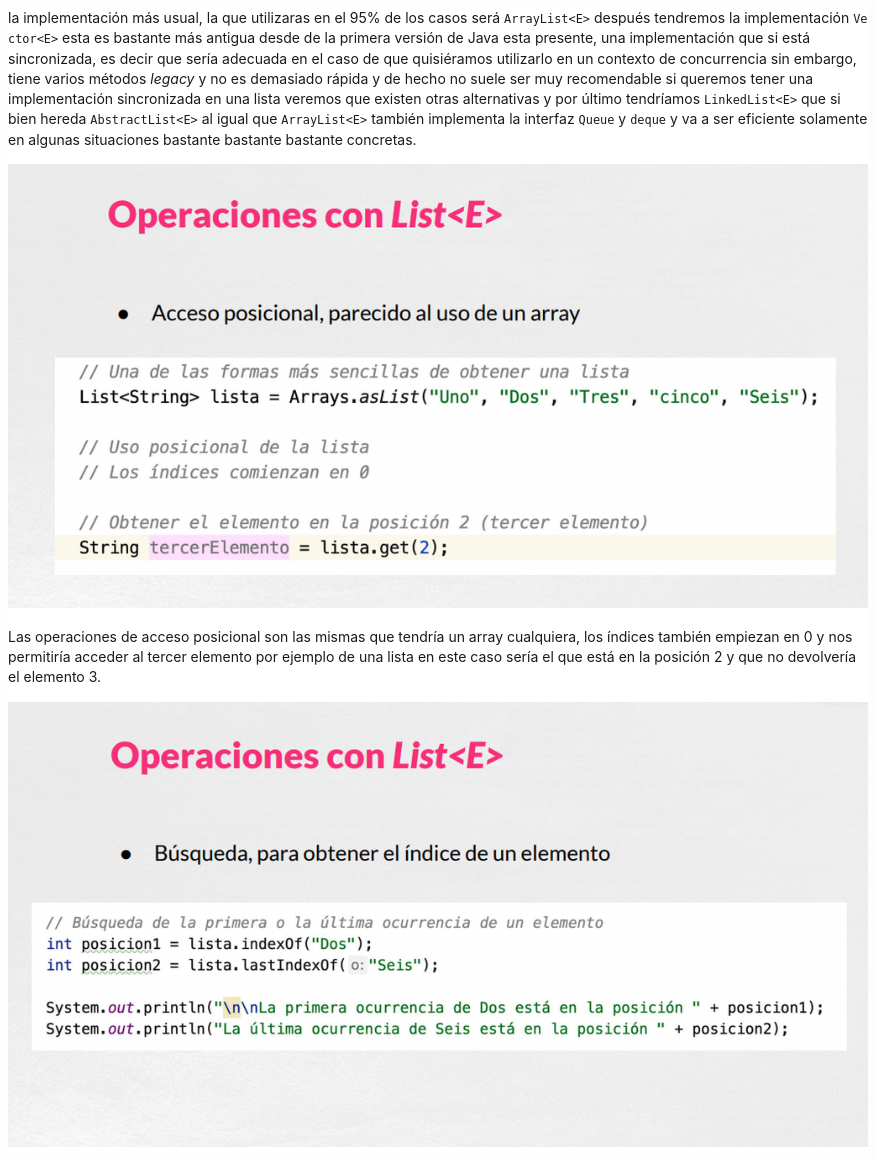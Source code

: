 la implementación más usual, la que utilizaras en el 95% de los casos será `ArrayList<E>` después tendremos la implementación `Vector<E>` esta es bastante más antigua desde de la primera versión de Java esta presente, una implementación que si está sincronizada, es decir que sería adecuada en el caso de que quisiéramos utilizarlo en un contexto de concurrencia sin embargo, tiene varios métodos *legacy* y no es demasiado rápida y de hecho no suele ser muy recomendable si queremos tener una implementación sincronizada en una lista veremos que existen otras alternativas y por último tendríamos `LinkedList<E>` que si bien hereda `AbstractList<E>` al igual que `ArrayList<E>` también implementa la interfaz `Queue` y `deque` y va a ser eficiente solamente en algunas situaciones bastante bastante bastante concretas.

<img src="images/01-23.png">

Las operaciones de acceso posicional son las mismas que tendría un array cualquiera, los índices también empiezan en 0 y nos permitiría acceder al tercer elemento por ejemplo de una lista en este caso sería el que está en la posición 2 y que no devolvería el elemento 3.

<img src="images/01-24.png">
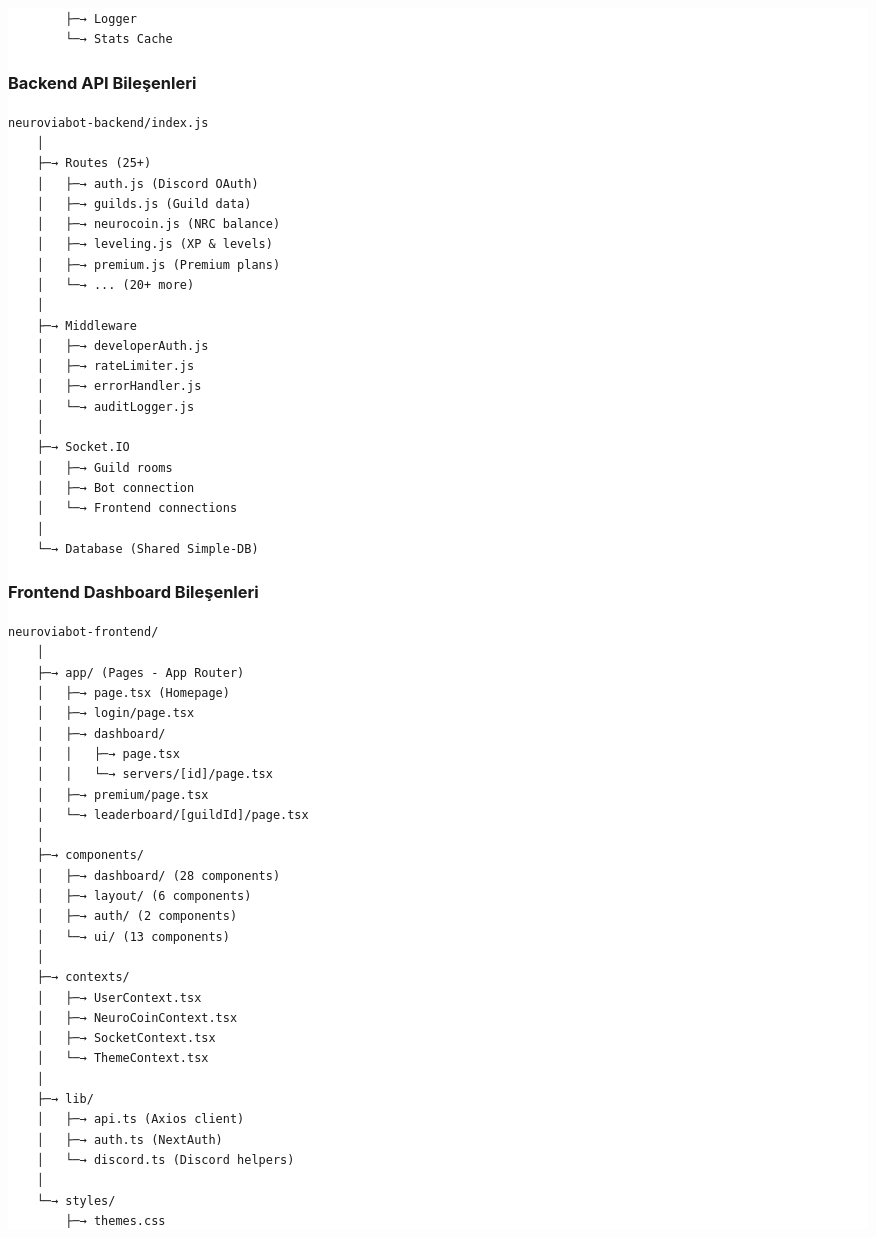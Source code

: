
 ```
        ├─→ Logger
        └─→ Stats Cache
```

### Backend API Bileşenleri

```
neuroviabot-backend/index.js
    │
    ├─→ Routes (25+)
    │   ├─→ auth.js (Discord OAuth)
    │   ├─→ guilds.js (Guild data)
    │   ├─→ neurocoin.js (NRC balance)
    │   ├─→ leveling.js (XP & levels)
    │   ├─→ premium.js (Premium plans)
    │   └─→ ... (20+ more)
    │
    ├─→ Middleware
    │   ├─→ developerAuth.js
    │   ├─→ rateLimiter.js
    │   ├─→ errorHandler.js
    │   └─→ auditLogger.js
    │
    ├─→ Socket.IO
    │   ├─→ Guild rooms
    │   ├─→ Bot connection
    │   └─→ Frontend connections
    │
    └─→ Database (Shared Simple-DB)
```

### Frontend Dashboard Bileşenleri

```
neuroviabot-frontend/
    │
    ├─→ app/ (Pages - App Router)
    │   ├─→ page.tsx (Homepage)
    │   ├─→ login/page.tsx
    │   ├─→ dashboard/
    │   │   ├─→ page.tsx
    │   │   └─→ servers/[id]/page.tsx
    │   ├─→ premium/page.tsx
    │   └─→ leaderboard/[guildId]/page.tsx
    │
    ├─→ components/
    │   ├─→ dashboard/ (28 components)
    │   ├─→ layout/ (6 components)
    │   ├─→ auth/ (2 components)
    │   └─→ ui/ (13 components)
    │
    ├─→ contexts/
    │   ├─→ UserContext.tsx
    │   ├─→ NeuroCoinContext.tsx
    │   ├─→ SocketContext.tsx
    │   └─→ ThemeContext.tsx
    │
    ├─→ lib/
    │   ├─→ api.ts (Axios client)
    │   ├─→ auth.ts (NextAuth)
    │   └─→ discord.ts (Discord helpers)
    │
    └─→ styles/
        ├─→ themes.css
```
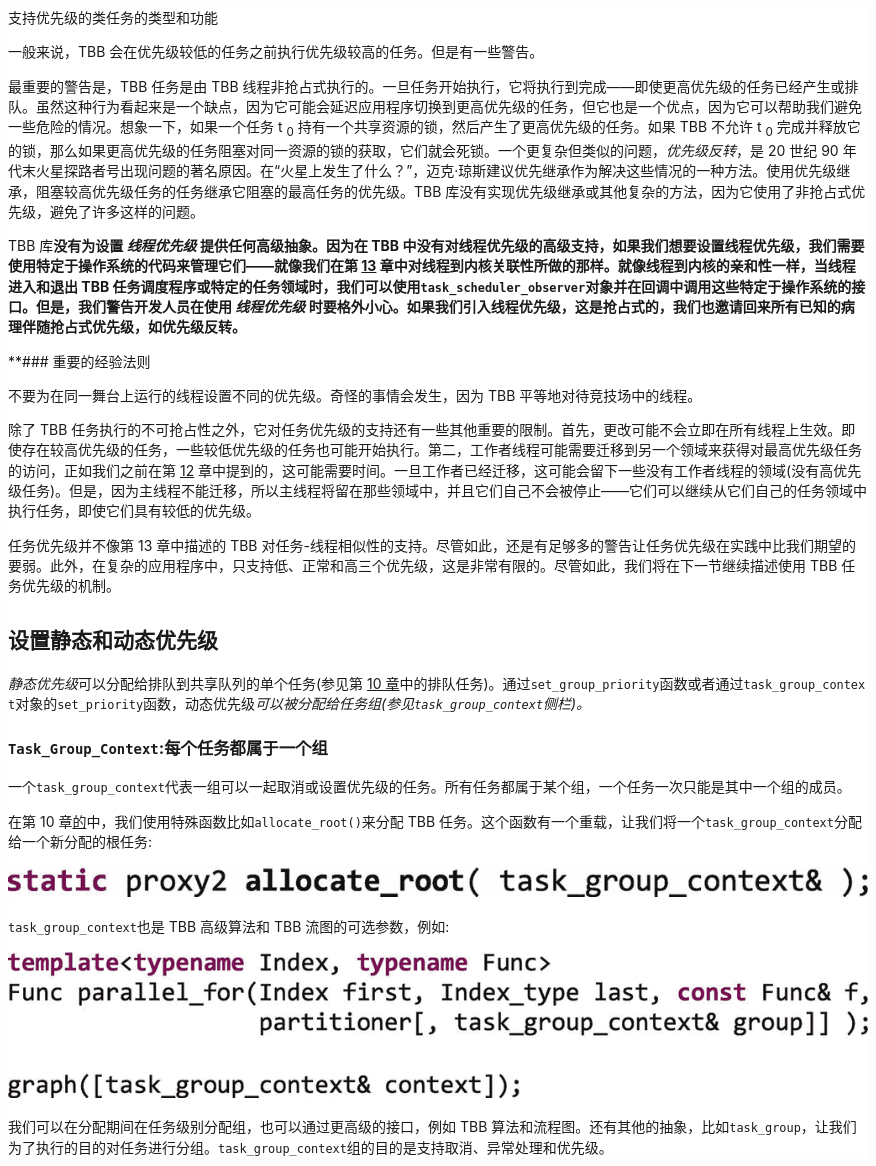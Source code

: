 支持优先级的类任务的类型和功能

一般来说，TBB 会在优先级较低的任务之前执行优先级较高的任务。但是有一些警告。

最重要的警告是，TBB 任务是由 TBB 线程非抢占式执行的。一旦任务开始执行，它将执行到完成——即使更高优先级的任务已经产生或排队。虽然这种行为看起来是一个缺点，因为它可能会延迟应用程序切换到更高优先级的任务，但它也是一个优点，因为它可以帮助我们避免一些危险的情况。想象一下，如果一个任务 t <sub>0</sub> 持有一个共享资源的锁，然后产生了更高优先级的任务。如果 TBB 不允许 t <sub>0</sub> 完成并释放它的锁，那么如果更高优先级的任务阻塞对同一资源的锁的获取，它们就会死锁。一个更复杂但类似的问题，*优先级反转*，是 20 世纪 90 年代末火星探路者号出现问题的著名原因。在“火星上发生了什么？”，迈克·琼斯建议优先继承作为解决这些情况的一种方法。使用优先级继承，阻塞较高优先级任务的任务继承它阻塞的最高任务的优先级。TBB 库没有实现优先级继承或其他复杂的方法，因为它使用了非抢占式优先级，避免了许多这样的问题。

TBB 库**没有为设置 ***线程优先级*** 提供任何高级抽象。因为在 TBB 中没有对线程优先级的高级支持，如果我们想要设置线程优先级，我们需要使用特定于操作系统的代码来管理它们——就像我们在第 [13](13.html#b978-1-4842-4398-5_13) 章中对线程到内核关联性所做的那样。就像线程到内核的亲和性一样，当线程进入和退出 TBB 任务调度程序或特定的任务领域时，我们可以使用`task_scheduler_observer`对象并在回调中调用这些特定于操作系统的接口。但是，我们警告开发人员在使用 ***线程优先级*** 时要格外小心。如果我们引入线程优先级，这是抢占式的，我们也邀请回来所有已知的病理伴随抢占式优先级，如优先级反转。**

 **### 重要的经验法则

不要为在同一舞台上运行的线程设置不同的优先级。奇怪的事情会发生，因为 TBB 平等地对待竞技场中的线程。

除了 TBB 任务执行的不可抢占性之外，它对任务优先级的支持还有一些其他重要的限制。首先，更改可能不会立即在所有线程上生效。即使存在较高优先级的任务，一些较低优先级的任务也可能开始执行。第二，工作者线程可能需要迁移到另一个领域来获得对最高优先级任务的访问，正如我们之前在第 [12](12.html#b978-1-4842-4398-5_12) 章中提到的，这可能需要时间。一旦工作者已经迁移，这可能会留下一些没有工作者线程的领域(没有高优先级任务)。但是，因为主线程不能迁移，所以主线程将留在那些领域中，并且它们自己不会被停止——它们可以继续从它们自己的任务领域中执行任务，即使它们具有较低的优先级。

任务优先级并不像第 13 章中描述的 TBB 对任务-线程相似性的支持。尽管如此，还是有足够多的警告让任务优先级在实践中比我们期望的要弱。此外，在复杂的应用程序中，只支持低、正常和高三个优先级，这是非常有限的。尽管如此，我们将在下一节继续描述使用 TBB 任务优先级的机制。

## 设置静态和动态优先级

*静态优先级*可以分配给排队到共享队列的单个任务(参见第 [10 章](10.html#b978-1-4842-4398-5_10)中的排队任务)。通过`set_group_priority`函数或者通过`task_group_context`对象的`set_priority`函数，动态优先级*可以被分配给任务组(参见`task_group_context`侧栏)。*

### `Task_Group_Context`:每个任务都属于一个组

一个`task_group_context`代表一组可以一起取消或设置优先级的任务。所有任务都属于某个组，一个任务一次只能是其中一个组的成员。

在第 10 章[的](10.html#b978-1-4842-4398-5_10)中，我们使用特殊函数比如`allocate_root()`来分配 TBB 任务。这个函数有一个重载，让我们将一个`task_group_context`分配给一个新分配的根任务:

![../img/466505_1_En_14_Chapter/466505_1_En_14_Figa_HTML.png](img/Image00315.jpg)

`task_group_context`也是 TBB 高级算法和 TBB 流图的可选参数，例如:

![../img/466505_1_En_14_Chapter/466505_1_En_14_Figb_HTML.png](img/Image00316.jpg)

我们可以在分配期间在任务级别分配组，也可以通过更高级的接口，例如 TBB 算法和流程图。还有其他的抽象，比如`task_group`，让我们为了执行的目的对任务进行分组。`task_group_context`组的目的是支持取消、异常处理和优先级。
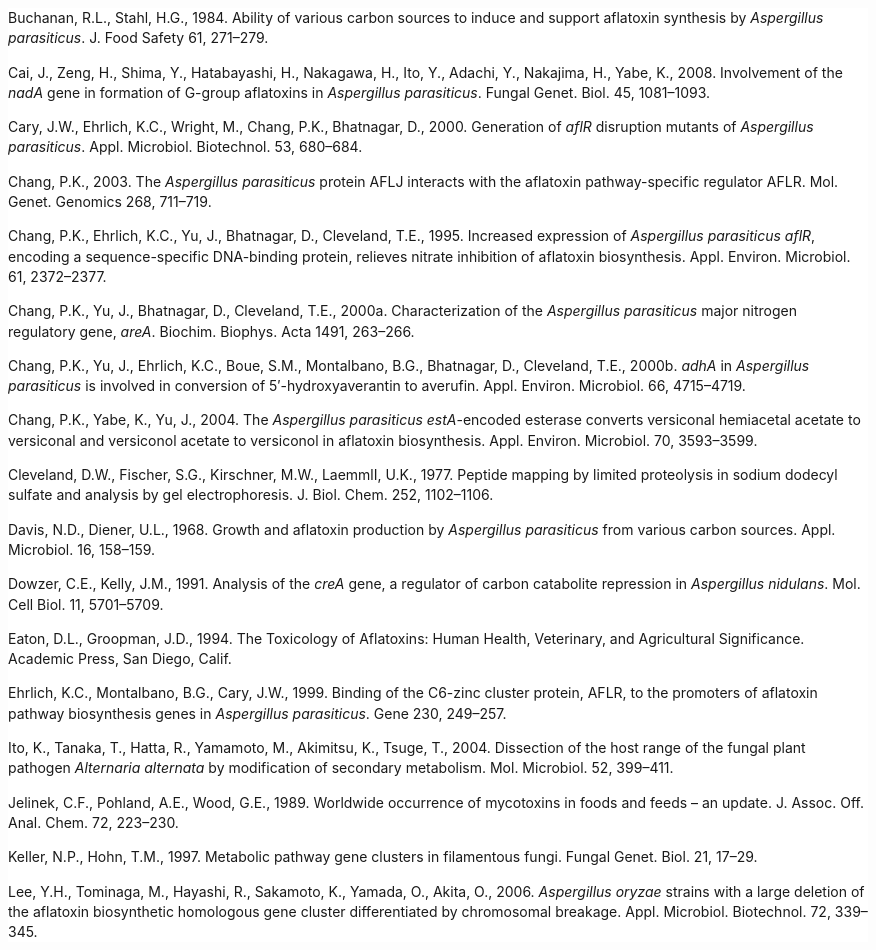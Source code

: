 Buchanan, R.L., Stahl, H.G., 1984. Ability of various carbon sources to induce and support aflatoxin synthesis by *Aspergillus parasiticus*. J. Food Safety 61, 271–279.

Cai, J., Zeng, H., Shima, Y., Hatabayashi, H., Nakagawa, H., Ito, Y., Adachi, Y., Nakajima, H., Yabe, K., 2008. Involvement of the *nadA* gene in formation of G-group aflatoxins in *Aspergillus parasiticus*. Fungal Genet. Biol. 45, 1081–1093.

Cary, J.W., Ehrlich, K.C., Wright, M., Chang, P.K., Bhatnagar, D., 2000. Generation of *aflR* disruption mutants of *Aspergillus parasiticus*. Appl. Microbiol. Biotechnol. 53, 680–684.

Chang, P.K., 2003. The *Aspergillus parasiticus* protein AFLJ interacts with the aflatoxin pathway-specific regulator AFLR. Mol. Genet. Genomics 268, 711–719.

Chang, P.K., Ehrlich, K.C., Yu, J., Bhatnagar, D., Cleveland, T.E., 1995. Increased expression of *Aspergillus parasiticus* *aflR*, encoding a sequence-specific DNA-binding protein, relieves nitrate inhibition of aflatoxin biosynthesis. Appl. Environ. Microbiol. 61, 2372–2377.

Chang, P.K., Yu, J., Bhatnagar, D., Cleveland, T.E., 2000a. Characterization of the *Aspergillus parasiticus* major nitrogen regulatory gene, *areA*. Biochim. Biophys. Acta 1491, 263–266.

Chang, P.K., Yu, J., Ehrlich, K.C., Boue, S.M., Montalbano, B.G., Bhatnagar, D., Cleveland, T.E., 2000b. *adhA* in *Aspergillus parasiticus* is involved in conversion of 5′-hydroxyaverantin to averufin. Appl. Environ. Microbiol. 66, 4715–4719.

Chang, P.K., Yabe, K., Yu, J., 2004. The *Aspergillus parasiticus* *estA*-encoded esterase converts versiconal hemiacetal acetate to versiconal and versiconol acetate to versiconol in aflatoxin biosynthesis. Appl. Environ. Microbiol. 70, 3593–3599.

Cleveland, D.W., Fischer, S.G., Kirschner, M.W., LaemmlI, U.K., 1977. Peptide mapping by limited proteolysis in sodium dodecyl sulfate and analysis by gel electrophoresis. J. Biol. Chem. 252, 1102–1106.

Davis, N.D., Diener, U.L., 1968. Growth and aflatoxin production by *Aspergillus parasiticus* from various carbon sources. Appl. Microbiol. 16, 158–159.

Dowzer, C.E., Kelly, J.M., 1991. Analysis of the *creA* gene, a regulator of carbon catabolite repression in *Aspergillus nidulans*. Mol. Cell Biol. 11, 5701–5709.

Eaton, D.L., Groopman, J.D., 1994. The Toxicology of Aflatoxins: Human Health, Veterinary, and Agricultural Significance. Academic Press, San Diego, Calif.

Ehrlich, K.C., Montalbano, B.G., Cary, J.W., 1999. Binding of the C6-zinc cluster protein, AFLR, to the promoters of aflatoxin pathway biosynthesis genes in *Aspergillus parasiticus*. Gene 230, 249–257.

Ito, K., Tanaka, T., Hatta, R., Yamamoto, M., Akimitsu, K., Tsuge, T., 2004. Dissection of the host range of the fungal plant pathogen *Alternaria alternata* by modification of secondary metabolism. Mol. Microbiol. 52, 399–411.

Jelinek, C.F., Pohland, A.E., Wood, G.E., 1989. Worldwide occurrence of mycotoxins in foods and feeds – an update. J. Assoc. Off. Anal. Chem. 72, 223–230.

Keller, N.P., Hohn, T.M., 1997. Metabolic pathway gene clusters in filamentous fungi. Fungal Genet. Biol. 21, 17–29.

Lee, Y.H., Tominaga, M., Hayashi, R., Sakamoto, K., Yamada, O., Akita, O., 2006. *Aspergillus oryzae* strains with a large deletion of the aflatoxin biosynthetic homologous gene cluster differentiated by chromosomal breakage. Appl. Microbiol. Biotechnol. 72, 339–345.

> [YOUR INSTRUCTIONS] From the entries above, select each line containing the string "caso".

> [EXERCISE OUTPUT]
: la implementación más usual, la que utilizaras en el 95% de los casos será `ArrayList<E>` después tendremos la implementación `Vector<E>` esta es bastante más antigua desde de la primera versión de Java esta presente, una implementación que si está sincronizada, es decir que sería adecuada en el caso de que quisiéramos utilizarlo en un contexto de concurrencia sin embargo, tiene varios métodos *legacy* y no es demasiado rápida y de hecho no suele ser muy recomendable si queremos tener una implementación sincronizada en una lista veremos que existen otras alternativas y por último tendríamos `LinkedList<E>` que si bien hereda `AbstractList<E>` al igual que `ArrayList<E>` también implementa la interfaz `Queue` y `deque` y va a ser eficiente solamente en algunas situaciones bastante bastante bastante concretas.
Las operaciones de acceso posicional son las mismas que tendría un array cualquiera, los índices también empiezan en 0 y nos permitiría acceder al tercer elemento por ejemplo de una lista en este caso sería el que está en la posición 2 y que no devolvería el elemento 3.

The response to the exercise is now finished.